Satu orang adalah murid senior warisan sejati, yang lain adalah murid langsung pemimpin sekte, keduanya tidak bisa mengungguli yang lain.
Meskipun mereka tidak melakukan taktik kotor di belakang punggung satu sama lain, mereka bisa bekerja sama saat pergi bersama-sama.
Namun, di dalam hati mereka berdua, mereka saling tidak menerima dan ingin menjatuhkan yang lain.
"Sangat baik!"
Leng Huahan mengambil pedangnya dengan sombong, "Karena tidak ada perbedaan di Menara Pembantai Iblis, mari kita selesaikan secara langsung."
"Kalian berdua diam!"
Pemimpin Sekte dan orang tua sekaligus berseru, "Kalian berdua akan memiliki banyak kesempatan untuk bersaing di masa depan!"
Mereka menikmati melihat persaingan di antara murid-murid mereka, tetapi bukan pada saat ini.
Keduanya menatap peringkat di langit tanpa berkedip.
Orang lain akhirnya menyadari bahwa ada yang tidak beres.
Menara Pembantai Iblis telah ditutup, dan daftar peringkat seharusnya menghilang, tetapi masih ada.
"Masih ada orang di dalam!"
"Orang itu belum keluar!"
"Bagaimana ini mungkin?"
"Menara ditutup, bagaimana bisa dia masih berada di dalam?"

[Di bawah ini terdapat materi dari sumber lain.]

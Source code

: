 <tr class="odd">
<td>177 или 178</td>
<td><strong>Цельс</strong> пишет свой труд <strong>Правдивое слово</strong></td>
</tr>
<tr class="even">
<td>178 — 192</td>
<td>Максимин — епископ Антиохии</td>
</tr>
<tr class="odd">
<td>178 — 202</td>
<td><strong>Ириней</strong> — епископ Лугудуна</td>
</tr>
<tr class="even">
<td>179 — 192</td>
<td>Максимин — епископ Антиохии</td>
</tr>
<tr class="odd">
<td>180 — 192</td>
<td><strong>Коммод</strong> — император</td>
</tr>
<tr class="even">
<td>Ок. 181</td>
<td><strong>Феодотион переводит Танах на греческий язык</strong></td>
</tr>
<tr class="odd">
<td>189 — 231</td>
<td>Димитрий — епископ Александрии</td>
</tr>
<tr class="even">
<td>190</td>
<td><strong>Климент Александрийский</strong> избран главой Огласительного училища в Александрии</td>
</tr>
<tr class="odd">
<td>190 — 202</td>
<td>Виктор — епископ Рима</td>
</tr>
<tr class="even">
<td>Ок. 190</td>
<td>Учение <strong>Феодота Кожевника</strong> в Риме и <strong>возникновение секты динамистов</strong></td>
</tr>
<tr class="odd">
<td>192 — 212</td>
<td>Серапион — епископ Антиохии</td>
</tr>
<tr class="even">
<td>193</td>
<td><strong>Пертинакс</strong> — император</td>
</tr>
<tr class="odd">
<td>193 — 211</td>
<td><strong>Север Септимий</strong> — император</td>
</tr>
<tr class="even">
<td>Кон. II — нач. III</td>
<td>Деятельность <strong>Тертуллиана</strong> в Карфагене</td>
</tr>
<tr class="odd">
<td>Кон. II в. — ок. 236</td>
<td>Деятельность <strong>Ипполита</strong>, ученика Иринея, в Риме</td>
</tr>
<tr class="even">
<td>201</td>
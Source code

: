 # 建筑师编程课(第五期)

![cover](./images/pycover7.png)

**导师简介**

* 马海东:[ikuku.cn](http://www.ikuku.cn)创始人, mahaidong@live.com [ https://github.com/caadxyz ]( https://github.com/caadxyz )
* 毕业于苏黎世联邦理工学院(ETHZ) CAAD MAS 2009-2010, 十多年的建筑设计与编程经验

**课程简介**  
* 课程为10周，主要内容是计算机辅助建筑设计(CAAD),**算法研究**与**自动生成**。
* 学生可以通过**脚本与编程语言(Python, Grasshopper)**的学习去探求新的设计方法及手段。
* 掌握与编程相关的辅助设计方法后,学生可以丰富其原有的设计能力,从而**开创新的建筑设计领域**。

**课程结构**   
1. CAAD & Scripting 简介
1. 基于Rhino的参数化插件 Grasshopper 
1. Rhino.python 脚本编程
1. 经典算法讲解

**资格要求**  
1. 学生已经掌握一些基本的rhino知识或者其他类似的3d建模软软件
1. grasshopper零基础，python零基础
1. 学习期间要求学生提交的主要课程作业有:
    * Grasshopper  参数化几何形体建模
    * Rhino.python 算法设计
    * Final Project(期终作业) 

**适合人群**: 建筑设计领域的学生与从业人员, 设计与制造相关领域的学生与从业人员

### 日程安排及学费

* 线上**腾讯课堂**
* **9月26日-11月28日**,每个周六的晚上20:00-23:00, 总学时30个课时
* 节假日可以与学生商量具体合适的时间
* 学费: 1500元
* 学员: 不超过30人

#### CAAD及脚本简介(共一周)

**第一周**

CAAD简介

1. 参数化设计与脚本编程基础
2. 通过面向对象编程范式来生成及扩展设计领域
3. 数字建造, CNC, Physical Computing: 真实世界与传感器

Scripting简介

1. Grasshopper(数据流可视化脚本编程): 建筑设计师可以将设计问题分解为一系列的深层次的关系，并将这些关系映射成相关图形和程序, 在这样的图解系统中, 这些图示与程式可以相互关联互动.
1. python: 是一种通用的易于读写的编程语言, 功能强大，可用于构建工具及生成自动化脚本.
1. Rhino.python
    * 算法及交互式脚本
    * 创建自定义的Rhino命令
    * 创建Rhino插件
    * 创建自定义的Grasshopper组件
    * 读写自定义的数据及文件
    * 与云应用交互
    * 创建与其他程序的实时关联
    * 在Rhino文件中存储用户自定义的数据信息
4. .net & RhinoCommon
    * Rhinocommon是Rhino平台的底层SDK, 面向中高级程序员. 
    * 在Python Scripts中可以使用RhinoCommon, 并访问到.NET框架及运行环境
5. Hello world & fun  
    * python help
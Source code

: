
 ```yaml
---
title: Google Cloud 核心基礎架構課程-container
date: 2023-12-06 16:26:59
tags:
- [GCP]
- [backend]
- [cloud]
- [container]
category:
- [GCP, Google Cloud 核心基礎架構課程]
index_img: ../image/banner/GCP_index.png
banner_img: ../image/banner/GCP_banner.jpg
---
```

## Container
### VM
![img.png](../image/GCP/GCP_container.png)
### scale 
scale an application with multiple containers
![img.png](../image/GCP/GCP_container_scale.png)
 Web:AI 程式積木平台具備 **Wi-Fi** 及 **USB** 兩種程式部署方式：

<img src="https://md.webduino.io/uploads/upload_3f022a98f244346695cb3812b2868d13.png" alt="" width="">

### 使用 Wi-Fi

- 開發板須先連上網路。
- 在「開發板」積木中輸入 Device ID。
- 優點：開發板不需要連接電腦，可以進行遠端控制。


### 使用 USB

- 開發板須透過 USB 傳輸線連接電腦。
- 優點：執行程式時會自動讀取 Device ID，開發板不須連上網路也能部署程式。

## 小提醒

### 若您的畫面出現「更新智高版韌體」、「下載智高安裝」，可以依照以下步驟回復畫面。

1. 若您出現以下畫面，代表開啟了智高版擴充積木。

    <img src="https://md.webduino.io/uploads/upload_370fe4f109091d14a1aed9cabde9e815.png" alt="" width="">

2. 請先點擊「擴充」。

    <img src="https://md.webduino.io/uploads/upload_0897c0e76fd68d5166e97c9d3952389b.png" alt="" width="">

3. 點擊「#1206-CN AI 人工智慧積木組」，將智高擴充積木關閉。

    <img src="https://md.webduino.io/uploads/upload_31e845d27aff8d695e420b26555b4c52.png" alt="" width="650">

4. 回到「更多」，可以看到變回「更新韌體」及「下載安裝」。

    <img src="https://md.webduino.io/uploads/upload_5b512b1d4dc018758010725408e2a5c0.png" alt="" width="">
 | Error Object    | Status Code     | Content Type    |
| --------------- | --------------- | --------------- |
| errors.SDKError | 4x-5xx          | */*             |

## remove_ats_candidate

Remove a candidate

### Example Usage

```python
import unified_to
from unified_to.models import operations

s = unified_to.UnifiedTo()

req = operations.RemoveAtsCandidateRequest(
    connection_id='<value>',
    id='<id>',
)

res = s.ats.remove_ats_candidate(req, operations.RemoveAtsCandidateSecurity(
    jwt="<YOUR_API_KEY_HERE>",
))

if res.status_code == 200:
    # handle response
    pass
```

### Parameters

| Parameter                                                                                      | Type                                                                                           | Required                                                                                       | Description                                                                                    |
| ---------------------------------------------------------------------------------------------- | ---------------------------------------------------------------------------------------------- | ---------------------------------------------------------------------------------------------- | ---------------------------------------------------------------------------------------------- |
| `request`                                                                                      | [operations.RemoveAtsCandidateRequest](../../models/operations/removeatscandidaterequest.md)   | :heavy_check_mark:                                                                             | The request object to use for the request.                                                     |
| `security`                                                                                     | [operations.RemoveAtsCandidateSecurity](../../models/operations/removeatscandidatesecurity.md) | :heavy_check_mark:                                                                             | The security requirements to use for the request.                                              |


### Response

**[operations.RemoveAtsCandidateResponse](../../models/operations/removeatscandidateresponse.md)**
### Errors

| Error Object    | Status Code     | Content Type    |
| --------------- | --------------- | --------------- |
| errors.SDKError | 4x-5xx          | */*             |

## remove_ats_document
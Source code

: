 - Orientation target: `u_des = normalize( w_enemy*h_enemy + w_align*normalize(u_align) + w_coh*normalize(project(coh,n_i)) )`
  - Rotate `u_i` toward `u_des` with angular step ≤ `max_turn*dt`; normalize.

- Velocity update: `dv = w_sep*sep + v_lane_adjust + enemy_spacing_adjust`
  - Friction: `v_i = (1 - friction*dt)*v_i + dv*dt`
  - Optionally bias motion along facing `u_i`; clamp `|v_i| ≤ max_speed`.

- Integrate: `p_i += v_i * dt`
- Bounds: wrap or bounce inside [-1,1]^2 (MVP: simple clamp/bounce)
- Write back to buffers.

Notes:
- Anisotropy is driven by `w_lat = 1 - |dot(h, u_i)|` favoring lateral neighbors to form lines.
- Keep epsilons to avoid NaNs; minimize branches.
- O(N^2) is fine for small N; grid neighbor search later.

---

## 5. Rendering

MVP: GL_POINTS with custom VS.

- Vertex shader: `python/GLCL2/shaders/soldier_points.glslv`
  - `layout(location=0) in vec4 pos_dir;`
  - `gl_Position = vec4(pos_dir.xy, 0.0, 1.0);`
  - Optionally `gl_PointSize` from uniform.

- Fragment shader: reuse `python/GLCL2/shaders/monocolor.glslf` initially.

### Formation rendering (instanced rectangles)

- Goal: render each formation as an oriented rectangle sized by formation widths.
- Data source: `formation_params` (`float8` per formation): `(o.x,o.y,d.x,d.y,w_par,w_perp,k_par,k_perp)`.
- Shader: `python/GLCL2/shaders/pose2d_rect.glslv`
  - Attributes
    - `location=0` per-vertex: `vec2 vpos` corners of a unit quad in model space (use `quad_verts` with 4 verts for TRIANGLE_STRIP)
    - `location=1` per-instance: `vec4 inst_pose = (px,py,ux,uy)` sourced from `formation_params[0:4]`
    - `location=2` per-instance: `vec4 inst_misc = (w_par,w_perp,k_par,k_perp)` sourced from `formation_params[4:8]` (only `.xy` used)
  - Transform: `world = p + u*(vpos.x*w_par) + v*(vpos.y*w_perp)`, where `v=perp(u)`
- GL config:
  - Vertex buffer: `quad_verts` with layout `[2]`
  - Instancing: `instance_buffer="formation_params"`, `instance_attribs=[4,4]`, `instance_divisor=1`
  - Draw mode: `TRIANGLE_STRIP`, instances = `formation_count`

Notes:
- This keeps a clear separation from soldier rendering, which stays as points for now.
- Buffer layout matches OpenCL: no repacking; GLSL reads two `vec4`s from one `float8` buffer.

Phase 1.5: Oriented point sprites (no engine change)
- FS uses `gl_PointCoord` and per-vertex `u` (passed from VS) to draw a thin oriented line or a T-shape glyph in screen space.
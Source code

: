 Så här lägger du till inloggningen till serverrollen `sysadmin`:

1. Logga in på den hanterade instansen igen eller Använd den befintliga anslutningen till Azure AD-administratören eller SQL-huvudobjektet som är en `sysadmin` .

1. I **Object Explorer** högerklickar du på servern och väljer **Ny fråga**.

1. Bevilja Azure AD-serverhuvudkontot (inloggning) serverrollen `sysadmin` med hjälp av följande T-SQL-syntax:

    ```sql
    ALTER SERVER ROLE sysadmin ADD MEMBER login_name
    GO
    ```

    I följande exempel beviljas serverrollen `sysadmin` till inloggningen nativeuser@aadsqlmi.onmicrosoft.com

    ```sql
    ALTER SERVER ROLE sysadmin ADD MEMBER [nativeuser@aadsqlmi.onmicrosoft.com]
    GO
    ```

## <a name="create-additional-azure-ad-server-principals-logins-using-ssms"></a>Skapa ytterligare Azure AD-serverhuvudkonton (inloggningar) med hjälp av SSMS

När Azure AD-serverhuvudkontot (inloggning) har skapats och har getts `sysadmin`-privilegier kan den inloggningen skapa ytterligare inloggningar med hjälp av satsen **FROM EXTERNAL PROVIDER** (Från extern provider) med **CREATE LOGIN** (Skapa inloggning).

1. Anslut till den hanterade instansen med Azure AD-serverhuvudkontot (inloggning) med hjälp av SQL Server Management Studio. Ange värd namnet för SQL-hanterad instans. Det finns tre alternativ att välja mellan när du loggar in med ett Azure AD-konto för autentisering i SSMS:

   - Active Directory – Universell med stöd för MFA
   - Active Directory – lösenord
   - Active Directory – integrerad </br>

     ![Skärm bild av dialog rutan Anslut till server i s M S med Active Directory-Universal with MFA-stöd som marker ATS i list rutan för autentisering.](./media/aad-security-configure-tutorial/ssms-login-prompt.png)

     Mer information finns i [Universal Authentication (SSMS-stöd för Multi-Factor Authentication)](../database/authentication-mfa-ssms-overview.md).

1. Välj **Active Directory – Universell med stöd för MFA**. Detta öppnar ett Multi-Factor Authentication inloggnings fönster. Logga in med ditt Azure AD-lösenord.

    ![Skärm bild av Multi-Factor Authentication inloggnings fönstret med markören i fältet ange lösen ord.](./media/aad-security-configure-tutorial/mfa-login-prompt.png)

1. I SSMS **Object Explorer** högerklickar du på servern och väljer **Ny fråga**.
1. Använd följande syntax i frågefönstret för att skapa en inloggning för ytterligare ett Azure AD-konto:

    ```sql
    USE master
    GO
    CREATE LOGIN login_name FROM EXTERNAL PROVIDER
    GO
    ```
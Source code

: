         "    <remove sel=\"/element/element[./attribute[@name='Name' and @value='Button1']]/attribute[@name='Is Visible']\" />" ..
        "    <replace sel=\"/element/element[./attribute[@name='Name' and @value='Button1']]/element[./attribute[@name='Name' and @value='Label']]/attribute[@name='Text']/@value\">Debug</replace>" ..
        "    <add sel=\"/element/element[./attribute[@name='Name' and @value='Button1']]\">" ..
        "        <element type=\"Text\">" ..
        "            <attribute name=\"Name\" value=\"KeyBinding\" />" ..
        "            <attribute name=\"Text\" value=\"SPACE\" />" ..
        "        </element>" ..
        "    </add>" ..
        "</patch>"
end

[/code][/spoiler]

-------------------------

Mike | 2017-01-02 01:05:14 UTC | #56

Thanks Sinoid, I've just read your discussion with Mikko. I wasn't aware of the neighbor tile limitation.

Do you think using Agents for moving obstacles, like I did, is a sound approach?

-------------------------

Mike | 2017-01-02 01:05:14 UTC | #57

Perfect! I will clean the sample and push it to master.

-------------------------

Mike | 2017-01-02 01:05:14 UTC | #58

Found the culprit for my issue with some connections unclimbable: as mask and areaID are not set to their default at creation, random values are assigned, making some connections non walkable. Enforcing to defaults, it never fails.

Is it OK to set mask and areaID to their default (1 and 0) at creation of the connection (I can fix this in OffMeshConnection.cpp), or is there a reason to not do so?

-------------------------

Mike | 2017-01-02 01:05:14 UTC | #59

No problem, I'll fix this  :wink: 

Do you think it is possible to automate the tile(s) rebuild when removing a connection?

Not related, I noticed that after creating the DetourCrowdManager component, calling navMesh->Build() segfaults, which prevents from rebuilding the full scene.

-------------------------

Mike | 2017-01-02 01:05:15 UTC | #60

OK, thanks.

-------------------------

Hal seperti ini belum pernah terjadi dalam sejarah sekte mereka.
Itu di luar pemahaman mereka, dan tidak ada yang bisa memahaminya.
Pada saat ini, seorang murid lain berseru.
"Cepat, lihat, daftar peringkat sudah berubah!"
"Seseorang telah mencapai level kesepuluh!"
"Menara ditutup, mengapa daftar peringkat masih berubah?"
"Ini benar! Nama yang ditampilkan adalah... Kakak Senior Gu Qingyu?"
Semua murid menatap Gu Qingyu dengan bingung. Bukankah dia sudah keluar?